Dear Senator Bass:
This office has received your request for an official Attorney General Opinion in which you ask, in effect, the following question:
May the district manager of a master conservancy district contract with his or her spouse for employment with the district that is not a part of the normal duties of the district, is limited in duration, and cannot be accomplished by existing district employees?
Your question requires an analysis of Oklahoma's nepotism laws, 21 O.S. 2001, §§ 481[21-481] — 487, and whether those laws apply to the officers and employees of master conservancy districts. We will begin our analysis by examining the purpose and nature of the nepotism laws.
THE STATE'S NEPOTISM LAWS Oklahoma's nepotism laws were enacted to abolish the practice of public officials appointing their relatives to positions within the officials' departments of government. Reddell v. State, 170 P. 273, 274 (Okla. 1918). Title 21, Section 481 of the State's nepotism laws provides in pertinent part as follows:
A. It shall be unlawful for any executive, legislative, ministerial or judicial officer to appoint or vote for the appointment of any person related to him by affinity or consanguinity within the third degree, to any clerkship, office, position, employment or duty in any department of the state, district, county, city or municipal government of which such executive, legislative, ministerial or judicial officer is a member, when the salary, wages, pay or compensation of such appointee is to be paid out of the public funds or fees of such office.
Id. (emphasis added).
The class of persons subject to the nepotism laws is broad.
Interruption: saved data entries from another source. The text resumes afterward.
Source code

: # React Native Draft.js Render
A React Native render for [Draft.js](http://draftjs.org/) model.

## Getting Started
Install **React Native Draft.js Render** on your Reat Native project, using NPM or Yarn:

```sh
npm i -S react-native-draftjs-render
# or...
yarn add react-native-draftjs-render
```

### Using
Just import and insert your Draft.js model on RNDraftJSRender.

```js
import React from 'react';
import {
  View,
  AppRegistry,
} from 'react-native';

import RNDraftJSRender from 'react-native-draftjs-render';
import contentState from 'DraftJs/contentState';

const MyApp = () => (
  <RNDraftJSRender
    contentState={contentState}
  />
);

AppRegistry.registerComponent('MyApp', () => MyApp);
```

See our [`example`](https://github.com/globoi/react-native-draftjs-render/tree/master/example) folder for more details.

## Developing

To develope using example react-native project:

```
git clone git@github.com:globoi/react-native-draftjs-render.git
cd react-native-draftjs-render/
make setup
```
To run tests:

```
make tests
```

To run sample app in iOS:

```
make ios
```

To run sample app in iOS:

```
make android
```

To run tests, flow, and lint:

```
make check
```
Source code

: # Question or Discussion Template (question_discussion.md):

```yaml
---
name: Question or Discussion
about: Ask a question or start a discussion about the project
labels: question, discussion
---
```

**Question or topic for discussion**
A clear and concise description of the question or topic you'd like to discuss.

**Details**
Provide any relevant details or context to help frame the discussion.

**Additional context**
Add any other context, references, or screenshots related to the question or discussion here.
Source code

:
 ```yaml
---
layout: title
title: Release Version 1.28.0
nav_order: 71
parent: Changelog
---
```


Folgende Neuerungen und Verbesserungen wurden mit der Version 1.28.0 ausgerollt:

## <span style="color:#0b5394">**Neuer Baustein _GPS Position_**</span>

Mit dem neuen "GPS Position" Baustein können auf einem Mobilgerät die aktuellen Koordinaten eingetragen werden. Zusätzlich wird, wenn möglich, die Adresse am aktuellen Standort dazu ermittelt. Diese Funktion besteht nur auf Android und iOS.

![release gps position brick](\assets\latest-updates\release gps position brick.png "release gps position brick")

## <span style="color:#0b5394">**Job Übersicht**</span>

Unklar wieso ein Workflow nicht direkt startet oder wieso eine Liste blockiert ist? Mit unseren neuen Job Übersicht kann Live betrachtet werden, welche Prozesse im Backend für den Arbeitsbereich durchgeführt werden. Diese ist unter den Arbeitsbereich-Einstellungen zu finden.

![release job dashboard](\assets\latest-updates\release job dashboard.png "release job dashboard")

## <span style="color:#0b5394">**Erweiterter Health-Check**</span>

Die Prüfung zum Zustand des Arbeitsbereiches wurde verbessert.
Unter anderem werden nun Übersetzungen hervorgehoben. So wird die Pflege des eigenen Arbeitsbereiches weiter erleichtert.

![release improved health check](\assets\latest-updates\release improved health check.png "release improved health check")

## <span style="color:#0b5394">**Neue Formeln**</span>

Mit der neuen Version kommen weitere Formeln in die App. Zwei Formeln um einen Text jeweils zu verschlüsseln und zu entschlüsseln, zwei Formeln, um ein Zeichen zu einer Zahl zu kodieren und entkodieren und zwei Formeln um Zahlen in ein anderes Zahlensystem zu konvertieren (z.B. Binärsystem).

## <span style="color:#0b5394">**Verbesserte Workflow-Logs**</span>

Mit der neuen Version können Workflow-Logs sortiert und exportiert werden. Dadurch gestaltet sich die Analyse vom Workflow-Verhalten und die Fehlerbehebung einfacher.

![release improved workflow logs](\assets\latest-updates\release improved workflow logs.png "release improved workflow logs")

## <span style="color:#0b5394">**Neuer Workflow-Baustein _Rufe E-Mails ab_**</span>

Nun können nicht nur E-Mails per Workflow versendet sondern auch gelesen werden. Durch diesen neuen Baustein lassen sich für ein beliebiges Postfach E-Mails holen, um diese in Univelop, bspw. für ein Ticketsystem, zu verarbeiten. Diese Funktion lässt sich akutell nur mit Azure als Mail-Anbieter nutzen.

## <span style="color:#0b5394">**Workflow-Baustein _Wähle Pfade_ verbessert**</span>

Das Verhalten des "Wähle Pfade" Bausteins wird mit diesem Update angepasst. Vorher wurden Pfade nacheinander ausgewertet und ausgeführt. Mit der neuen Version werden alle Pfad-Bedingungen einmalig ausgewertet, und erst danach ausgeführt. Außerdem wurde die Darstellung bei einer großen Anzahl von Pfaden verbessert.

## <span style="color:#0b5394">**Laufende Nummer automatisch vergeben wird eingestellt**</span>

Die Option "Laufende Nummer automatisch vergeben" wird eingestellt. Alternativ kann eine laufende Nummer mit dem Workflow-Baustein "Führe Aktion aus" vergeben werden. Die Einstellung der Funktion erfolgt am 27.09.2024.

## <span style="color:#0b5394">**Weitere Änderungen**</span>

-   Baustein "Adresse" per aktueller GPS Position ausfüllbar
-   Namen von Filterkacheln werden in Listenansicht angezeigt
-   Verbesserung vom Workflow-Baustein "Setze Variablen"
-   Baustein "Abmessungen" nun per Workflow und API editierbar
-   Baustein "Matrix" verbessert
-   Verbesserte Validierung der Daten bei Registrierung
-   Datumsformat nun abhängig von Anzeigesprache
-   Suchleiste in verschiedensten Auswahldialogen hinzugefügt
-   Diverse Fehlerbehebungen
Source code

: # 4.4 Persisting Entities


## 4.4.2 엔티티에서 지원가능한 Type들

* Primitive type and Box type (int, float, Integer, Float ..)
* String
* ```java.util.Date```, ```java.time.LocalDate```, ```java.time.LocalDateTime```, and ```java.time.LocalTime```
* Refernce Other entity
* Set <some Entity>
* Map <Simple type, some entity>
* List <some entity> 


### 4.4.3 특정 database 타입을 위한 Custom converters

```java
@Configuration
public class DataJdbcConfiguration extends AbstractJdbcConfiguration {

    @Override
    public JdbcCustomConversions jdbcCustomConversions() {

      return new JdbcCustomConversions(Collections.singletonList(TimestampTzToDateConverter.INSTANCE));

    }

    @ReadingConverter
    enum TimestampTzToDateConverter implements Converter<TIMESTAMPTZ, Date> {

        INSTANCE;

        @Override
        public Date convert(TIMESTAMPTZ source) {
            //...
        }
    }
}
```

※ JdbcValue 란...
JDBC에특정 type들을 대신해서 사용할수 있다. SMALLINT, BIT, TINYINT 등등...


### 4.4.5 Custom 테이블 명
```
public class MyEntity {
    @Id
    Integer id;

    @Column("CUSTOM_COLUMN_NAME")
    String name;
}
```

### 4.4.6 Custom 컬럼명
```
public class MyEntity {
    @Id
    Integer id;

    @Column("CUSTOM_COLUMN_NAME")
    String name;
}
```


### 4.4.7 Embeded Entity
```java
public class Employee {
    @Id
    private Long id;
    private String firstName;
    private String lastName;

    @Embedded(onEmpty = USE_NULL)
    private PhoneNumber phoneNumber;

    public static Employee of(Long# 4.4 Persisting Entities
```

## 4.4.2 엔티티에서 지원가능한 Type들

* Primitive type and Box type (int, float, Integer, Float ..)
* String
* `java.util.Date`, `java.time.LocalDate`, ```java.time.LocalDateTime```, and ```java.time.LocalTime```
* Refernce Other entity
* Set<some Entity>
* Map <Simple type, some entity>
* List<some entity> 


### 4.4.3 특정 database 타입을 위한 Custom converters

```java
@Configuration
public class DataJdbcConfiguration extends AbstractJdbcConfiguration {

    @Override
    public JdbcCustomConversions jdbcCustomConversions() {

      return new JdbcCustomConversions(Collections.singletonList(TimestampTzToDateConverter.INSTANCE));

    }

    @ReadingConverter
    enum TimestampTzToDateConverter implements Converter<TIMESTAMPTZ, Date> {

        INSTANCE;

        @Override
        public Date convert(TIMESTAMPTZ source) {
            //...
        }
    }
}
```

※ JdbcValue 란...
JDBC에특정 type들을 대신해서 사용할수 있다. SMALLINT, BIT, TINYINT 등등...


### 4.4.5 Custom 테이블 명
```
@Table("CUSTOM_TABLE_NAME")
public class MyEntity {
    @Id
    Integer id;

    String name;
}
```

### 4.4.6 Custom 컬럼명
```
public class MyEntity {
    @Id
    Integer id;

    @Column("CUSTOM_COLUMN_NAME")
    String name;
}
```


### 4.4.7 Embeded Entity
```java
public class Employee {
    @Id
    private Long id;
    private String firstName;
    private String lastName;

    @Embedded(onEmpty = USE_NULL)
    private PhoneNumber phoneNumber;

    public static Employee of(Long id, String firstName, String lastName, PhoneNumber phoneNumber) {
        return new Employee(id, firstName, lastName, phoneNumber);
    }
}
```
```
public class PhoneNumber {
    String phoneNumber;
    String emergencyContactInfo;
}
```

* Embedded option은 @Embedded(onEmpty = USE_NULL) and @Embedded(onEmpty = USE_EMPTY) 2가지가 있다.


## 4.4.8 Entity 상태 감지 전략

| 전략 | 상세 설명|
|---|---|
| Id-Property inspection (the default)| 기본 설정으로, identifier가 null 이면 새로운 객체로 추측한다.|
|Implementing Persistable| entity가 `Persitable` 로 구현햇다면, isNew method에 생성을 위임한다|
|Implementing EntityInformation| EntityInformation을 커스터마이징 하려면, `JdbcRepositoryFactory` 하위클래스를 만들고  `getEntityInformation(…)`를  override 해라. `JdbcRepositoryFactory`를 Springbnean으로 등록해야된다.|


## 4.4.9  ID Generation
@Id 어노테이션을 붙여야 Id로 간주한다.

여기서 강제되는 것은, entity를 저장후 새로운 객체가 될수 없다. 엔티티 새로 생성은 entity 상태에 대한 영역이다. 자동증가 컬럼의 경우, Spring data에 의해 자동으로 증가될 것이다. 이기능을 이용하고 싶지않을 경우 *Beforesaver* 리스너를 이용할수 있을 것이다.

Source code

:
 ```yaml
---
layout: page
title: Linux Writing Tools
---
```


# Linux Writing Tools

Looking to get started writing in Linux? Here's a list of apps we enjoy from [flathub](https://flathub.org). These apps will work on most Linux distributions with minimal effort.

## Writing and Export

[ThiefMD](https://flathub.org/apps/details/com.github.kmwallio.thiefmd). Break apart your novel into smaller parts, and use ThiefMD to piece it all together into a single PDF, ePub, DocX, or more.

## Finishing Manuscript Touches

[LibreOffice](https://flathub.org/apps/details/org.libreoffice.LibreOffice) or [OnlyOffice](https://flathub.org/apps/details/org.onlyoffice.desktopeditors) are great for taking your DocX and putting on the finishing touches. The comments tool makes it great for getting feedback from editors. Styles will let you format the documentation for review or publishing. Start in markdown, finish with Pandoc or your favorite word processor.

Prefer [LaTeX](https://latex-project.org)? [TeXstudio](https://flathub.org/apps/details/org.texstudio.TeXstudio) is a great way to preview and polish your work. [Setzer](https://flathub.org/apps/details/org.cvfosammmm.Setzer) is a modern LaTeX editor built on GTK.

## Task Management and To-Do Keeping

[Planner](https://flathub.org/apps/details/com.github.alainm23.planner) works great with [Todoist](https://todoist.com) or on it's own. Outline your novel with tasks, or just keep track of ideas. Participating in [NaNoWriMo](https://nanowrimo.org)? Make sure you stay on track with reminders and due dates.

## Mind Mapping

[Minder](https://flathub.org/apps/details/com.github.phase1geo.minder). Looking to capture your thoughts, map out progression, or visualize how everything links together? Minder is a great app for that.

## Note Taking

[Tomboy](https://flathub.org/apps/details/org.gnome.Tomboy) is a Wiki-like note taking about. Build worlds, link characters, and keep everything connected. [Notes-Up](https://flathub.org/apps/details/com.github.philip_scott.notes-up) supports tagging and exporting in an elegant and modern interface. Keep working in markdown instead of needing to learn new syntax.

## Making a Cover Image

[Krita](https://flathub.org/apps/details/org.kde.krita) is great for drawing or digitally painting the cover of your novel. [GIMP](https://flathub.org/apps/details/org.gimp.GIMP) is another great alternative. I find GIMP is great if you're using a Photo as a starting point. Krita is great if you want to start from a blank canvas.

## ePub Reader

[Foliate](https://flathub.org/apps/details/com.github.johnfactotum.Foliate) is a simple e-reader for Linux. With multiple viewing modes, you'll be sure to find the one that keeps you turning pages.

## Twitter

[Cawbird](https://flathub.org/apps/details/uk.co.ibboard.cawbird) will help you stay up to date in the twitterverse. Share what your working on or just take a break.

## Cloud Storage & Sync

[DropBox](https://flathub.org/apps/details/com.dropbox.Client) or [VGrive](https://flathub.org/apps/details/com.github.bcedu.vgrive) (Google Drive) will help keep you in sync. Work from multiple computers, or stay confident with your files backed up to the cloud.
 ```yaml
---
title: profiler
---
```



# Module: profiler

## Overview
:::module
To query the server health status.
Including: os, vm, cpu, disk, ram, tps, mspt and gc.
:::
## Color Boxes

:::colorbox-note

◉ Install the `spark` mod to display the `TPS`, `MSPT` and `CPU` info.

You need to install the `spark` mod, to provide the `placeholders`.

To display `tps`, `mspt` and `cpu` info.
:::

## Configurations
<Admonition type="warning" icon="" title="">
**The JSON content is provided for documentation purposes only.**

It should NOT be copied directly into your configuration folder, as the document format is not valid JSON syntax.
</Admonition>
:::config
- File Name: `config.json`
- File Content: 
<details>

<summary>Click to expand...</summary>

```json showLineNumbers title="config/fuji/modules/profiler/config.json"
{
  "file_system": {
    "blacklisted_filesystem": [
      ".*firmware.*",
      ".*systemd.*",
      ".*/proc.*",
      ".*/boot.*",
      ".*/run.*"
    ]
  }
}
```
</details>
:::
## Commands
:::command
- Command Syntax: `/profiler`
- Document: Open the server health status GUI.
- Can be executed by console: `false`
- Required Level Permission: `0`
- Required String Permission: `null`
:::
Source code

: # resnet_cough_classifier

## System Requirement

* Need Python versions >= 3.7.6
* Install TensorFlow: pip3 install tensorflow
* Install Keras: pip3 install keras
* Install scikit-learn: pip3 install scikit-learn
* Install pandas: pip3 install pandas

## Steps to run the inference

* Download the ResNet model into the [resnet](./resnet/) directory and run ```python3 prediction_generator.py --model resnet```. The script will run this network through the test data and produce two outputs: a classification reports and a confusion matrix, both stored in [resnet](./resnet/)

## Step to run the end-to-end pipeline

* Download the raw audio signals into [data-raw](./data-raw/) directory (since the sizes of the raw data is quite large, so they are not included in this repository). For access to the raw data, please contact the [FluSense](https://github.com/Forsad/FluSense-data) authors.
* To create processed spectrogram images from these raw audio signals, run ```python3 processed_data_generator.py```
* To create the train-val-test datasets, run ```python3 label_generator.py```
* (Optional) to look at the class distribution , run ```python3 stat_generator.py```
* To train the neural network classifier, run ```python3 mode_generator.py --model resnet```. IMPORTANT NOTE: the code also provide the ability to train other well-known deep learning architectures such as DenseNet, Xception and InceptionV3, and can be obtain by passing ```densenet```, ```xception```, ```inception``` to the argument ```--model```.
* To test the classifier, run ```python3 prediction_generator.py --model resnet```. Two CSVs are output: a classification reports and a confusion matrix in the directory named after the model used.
Title 21, Section 487 defines "any executive, legislative, ministerial or judicial officer" as follows:
Under the designation executive, legislative, ministerial or judicial officer as mentioned herein are included the Governor, Lieutenant Governor, Speaker of the House of Representatives, Corporation Commissioners, all the heads of the departments of the state government, judges of all the courts of this State, mayors, clerks, councilmen, trustees, commissioners and other officers of all incorporated cities and towns, public school trustees, officers and boards of managers of the state university and its several branches, state normals, the penitentiaries and eleemosynary institutions, members of the commissioners court, and all other officials of the State, district, county, cities or other municipal subdivisions of the state.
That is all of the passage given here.